(Stored data)
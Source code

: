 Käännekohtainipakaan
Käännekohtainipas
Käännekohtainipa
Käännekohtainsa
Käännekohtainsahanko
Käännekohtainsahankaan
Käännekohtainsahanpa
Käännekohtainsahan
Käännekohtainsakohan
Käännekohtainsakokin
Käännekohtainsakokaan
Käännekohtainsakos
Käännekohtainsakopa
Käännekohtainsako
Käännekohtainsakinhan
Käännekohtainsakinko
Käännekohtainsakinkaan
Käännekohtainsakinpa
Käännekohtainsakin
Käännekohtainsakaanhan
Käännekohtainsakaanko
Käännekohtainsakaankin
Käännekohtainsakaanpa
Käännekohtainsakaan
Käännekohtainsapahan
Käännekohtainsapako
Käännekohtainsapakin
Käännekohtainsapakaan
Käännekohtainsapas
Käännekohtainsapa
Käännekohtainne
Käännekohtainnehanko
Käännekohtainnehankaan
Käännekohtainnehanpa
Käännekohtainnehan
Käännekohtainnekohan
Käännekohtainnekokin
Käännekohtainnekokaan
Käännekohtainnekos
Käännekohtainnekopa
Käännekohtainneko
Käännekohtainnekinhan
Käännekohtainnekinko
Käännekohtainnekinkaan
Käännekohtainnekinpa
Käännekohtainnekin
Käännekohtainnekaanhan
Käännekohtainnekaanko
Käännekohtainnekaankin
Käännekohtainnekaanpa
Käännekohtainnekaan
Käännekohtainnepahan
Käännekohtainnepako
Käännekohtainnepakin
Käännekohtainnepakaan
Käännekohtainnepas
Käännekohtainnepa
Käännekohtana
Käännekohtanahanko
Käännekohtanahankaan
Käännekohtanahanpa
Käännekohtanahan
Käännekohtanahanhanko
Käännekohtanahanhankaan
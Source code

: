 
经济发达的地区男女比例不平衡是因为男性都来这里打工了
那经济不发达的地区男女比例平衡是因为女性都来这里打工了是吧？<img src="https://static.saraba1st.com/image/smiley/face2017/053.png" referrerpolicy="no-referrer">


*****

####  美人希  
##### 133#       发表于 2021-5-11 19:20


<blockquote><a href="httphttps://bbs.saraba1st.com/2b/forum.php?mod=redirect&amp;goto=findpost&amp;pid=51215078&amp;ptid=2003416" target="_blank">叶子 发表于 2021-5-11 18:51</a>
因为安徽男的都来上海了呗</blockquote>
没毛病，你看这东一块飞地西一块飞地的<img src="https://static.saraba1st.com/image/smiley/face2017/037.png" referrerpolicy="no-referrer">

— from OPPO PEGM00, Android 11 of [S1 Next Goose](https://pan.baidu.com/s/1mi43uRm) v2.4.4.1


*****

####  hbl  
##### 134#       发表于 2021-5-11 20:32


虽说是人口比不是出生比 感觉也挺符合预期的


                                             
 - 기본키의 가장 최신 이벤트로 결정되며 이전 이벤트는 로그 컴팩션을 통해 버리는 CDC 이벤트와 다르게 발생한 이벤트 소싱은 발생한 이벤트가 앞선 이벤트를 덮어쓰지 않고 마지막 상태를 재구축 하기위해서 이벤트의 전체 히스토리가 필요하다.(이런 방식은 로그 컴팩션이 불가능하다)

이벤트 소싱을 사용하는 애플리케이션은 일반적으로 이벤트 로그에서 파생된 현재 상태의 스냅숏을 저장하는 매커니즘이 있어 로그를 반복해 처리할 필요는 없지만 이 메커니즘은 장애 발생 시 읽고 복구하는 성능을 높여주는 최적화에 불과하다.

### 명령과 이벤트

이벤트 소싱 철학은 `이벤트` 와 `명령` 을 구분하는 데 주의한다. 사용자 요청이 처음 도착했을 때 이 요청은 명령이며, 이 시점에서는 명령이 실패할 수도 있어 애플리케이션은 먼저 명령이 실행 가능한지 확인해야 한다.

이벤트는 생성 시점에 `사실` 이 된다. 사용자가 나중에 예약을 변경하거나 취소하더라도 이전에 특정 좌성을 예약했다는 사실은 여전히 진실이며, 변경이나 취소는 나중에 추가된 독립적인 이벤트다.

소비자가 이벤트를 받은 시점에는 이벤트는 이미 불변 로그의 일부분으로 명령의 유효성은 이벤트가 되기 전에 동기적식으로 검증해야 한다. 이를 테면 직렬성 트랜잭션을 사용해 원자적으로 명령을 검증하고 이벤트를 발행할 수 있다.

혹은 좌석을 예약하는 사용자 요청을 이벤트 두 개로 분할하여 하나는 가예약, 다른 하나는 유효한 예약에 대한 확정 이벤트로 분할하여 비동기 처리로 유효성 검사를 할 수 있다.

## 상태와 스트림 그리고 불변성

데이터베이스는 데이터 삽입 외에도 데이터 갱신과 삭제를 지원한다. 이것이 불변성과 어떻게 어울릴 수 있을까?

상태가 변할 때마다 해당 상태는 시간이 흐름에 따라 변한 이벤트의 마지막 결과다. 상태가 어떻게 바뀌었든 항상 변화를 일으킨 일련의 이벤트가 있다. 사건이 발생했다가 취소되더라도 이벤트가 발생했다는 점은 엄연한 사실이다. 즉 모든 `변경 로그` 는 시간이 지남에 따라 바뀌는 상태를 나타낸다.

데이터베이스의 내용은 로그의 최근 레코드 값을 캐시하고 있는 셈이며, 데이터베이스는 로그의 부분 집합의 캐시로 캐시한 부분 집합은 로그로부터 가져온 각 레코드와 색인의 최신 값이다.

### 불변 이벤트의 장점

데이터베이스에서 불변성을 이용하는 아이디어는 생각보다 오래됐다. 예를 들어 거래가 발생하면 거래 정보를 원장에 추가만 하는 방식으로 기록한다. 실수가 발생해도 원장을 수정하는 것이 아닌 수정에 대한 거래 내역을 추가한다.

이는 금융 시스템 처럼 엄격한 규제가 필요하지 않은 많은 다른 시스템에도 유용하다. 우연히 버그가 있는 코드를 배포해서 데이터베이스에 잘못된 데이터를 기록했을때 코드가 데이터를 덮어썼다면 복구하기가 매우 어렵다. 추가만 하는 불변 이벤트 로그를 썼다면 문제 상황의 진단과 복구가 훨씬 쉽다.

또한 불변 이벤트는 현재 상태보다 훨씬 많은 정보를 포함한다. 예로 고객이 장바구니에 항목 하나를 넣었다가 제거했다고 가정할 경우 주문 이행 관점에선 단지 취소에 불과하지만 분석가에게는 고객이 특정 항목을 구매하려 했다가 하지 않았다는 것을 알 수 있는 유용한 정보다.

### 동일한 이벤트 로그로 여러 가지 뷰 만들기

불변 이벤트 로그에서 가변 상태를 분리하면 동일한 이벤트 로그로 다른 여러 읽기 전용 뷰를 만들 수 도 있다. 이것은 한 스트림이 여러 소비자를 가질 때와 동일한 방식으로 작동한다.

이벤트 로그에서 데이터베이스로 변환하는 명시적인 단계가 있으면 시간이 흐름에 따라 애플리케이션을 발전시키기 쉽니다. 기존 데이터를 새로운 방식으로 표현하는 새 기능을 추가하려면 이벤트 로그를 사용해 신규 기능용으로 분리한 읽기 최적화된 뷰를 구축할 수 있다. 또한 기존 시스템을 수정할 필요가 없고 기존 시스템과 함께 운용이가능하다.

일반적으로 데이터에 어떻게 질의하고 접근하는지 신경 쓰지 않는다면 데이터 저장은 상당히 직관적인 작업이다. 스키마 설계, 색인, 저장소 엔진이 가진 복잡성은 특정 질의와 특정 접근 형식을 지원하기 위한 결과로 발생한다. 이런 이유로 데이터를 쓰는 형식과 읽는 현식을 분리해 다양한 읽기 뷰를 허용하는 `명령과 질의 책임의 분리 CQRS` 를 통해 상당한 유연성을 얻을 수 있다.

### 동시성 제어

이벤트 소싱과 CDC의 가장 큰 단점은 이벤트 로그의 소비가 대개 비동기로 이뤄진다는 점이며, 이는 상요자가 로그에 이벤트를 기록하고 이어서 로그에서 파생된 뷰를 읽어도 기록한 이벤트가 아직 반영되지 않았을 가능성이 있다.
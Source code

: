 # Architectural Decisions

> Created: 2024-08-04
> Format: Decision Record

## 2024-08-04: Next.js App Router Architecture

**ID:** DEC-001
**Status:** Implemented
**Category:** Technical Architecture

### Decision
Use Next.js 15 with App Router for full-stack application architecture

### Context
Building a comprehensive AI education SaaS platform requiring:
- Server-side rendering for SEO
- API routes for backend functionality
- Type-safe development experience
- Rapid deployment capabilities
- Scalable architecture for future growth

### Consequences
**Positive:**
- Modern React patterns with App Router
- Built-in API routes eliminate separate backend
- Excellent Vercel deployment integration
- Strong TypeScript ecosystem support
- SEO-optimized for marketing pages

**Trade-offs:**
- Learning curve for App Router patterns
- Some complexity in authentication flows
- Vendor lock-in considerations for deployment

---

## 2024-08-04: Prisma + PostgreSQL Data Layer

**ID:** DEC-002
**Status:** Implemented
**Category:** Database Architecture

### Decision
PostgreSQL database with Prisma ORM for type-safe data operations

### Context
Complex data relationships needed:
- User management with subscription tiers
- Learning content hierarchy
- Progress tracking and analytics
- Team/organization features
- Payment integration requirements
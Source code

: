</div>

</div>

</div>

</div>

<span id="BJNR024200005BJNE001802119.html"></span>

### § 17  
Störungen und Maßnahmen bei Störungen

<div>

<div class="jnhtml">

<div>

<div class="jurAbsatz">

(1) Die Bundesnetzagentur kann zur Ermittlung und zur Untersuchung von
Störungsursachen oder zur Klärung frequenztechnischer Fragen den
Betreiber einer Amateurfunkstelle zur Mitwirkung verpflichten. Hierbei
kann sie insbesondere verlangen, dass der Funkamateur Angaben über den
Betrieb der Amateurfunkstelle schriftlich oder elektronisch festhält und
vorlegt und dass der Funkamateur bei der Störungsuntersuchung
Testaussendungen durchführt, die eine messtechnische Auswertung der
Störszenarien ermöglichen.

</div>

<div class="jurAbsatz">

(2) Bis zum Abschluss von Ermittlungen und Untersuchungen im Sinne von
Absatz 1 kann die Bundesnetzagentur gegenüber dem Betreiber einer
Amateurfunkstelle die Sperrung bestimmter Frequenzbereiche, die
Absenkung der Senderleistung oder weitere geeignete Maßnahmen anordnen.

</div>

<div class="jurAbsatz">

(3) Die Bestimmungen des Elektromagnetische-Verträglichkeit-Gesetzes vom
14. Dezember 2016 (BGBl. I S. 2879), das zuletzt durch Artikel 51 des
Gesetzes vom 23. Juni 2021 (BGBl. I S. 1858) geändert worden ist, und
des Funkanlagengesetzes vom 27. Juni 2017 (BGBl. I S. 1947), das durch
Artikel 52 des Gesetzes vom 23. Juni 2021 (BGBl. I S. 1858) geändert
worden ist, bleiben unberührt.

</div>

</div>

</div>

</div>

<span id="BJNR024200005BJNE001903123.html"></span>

(Exercise description) What is needed is an exact repetition of the lines from the first line of the records through the line containing "Käännekohtainnehankaan", both ends included, and nothing more.

(Output of the task)
Source code

: Käännekohtainipakaan
Käännekohtainipas
Käännekohtainipa
Käännekohtainsa
Käännekohtainsahanko
Käännekohtainsahankaan
Käännekohtainsahanpa
Käännekohtainsahan
Käännekohtainsakohan
Käännekohtainsakokin
Käännekohtainsakokaan
Käännekohtainsakos
Käännekohtainsakopa
Käännekohtainsako
Käännekohtainsakinhan
Käännekohtainsakinko
Käännekohtainsakinkaan
Käännekohtainsakinpa
Käännekohtainsakin
Käännekohtainsakaanhan
Käännekohtainsakaanko
Käännekohtainsakaankin
Käännekohtainsakaanpa
Käännekohtainsakaan
Käännekohtainsapahan
Käännekohtainsapako
Käännekohtainsapakin
Käännekohtainsapakaan
Käännekohtainsapas
Käännekohtainsapa
Käännekohtainne
Käännekohtainnehanko
Käännekohtainnehankaan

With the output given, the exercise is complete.